WASHINGTON (Reuters)—A House of Representatives panel voted Wednesday to approve a plan that would make health and medical malpractice insurance companies subject to antitrust laws.
The bill, which was introduced in both the House and Senate last month, would repeal an exemption granted in 1945 and make health and medical malpractice insurance companies subject to laws that forbid price fixing, bid rigging and dividing markets between them.
The House Judiciary Committee amended its version of the bill to allow companies to work together to compile historical loss data.
Before the vote, Rep. Anthony Weiner, D-N.Y., accused insurance companies of not competing on price and said they had benefited from inefficiencies in the marketplace.
"We're going to eliminate that quirk today," he said.

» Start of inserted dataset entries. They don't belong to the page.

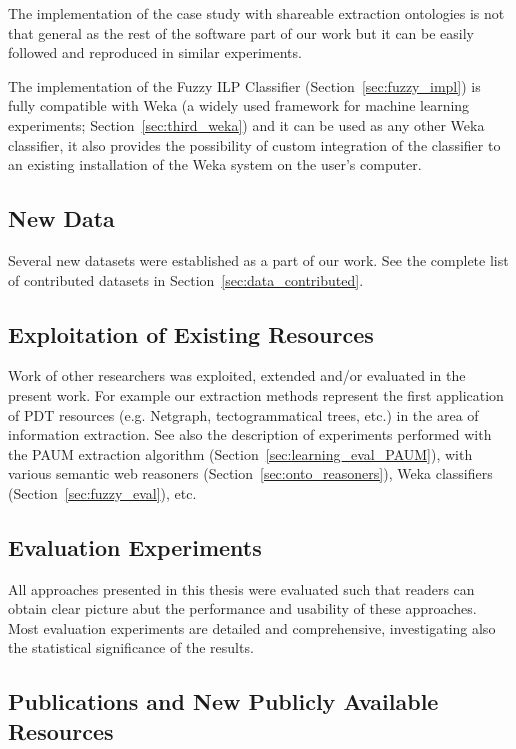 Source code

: The implementation of the case study with shareable extraction ontologies is not that general as the rest of the software part of our work but it can be easily followed and reproduced in similar experiments.

The implementation of the Fuzzy ILP Classifier (Section~\ref{sec:fuzzy_impl}) is fully compatible with Weka (a widely used framework for machine learning experiments; Section~\ref{sec:third_weka}) and it can be used as any other Weka classifier, it also provides the possibility of custom integration of the classifier to an existing installation of the Weka system on the user's computer.

\subsection{New Data}

Several new datasets were established as a part of our work. See the complete list of contributed datasets in Section~\ref{sec:data_contributed}.

\subsection{Exploitation of Existing Resources}

Work of other researchers was exploited, extended and/or evaluated in the present work. For example our extraction methods represent the first application of PDT resources (e.g. Netgraph, tectogrammatical trees, etc.) in the area of information extraction. See also the description of experiments performed with the PAUM extraction algorithm (Section~\ref{sec:learning_eval_PAUM}), with various semantic web reasoners (Section~\ref{sec:onto_reasoners}), Weka classifiers (Section~\ref{sec:fuzzy_eval}), etc.

\subsection{Evaluation Experiments}

All approaches presented in this thesis were evaluated such that readers can obtain clear picture abut the performance and usability of these approaches. Most evaluation experiments are detailed and comprehensive, investigating also the statistical significance of the results.

\subsection{Publications and New Publicly Available Resources}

The Senate version of the bill will be offered as an amendment to health insurance reform legislation, said Senate Majority Leader Harry Reid, D-Nev., and Sen. Patrick Leahy, D-Vt., chairman of the Judiciary Committee.

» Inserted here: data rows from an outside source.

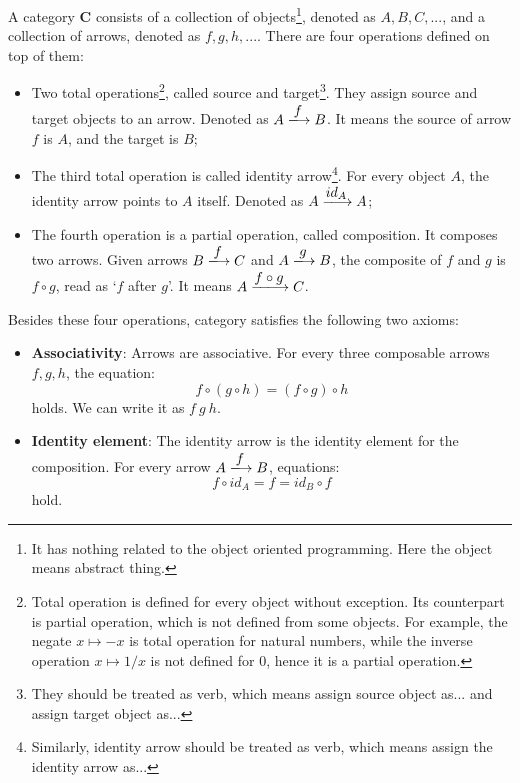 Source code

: \documentclass[b5paper]{article}
\begin{document}
 
\begin{definition}
\normalfont
A category $\pmb{C}$ consists of a collection of objects\footnote{It has nothing related to the object oriented programming. Here the object means abstract thing.}, denoted as $A, B, C, ...$, and a collection of arrows, denoted as $f, g, h, ...$. There are four operations defined on top of them:
\begin{itemize}
\item Two total operations\footnote{Total operation is defined for every object without exception. Its counterpart is partial operation, which is not defined from some objects. For example, the negate $x \mapsto -x$ is total operation for natural numbers, while the inverse operation $x \mapsto 1/x$ is not defined for 0, hence it is a partial operation.}, called source and target\footnote{They should be treated as verb, which means assign source object as... and assign target object as...}. They assign source and target objects to an arrow. Denoted as $A \arrowto{f} B$. It means the source of arrow $f$ is $A$, and the target is $B$;

\item The third total operation is called identity arrow\footnote{Similarly, identity arrow should be treated as verb, which means assign the identity arrow as...}. For every object $A$, the identity arrow points to $A$ itself. Denoted as $A \arrowto{id_A} A$;

\item The fourth operation is a partial operation, called composition. It composes two arrows. Given arrows $B \arrowto{f} C$ and $A \arrowto{g} B$, the composite of $f$ and $g$ is $f \circ g$, read as `$f$ after $g$'. It means $A \arrowto{f \circ g} C$.

\end{itemize}

Besides these four operations, category satisfies the following two axioms:

\begin{itemize}
\item \textbf{Associativity}: Arrows are associative. For every three composable arrows $f, g, h$, the equation:
\[
f \circ (g \circ h) = (f \circ g) \circ h
\]
holds. We can write it as $f\ g\ h$.
\item \textbf{Identity element}: The identity arrow is the identity element for the composition. For every arrow $A \arrowto{f} B$, equations:
\[
f \circ id_A = f = id_B \circ f
\]
hold.
\end{itemize}
\end{definition}
\end{document}
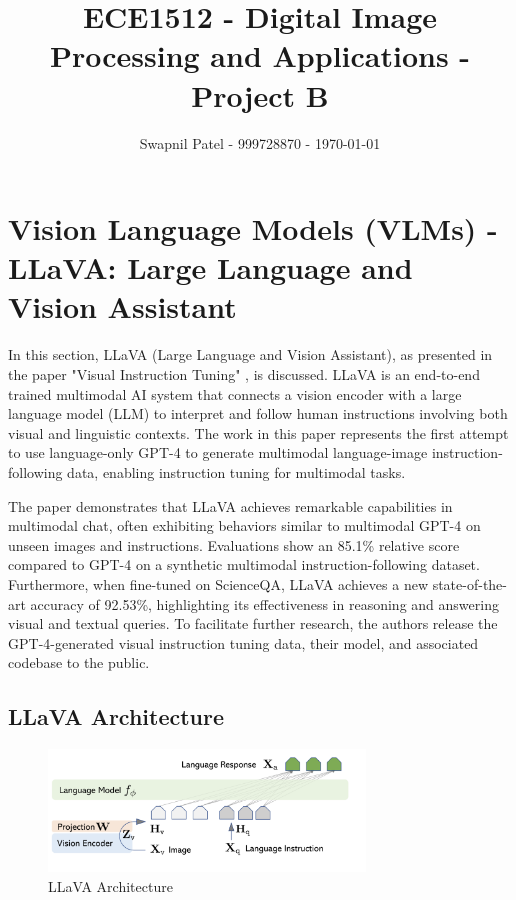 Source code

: \documentclass[12pt, conference, compsoc, onecolumn]{IEEEtran}
\begin{document}
	\title{ECE1512 - Digital Image Processing and Applications - Project B}
	\author{Swapnil Patel - 999728870 - \today}
	
	\author{
		}
	
	\maketitle
	
	\section{Vision Language Models (VLMs) - LLaVA: Large Language and Vision Assistant}
	
	In this section, LLaVA (Large Language and Vision Assistant), as presented in the paper "Visual Instruction Tuning" \cite{liu2023llava}, is discussed. LLaVA is an end-to-end trained multimodal AI system that connects a vision encoder with a large language model (LLM) to interpret and follow human instructions involving both visual and linguistic contexts. The work in this paper represents the first attempt to use language-only GPT-4 to generate multimodal language-image instruction-following data, enabling instruction tuning for multimodal tasks.
	
	The paper demonstrates that LLaVA achieves remarkable capabilities in multimodal chat, often exhibiting behaviors similar to multimodal GPT-4 on unseen images and instructions. Evaluations show an 85.1\% relative score compared to GPT-4 on a synthetic multimodal instruction-following dataset. Furthermore, when fine-tuned on ScienceQA, LLaVA achieves a new state-of-the-art accuracy of 92.53\%, highlighting its effectiveness in reasoning and answering visual and textual queries. To facilitate further research, the authors release the GPT-4-generated visual instruction tuning data, their model, and associated codebase to the public.
	
	\subsection{LLaVA Architecture}
	\begin{figure}[H]
		\centering
		\includegraphics[width=0.75\textwidth]{figures/conceptual-diagram-of-llava.png}
		\caption{LLaVA Architecture \cite{liu2023llava}}
		\label{fig:llava_arch}
	\end{figure}
	
\end{document}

"Ending this cozy exemption is another way to strengthen consumer choice through a competitive marketplace," Sen. Leahy added.
An insurance trade group argued insurers were already regulated by states and were already "subject to federal and state antitrust laws."
"Thus, the bills attempt to remedy a problem that does not exist," wrote Karen Ignagni, president of America's Health Insurance Plans.
Reports last month found that health insurance costs were going up and would continue to rise.
The Kaiser Family Foundation said the average premium for a company-provided family health insurance plan rose to $13,375 from $5,791 in 1999, a 131% jump.
Separately, the Business Roundtable, an organization that represents large U.S. corporations, said per-employee health costs would jump to $28,530 in 2019 from $10,743 currently if nothing is done.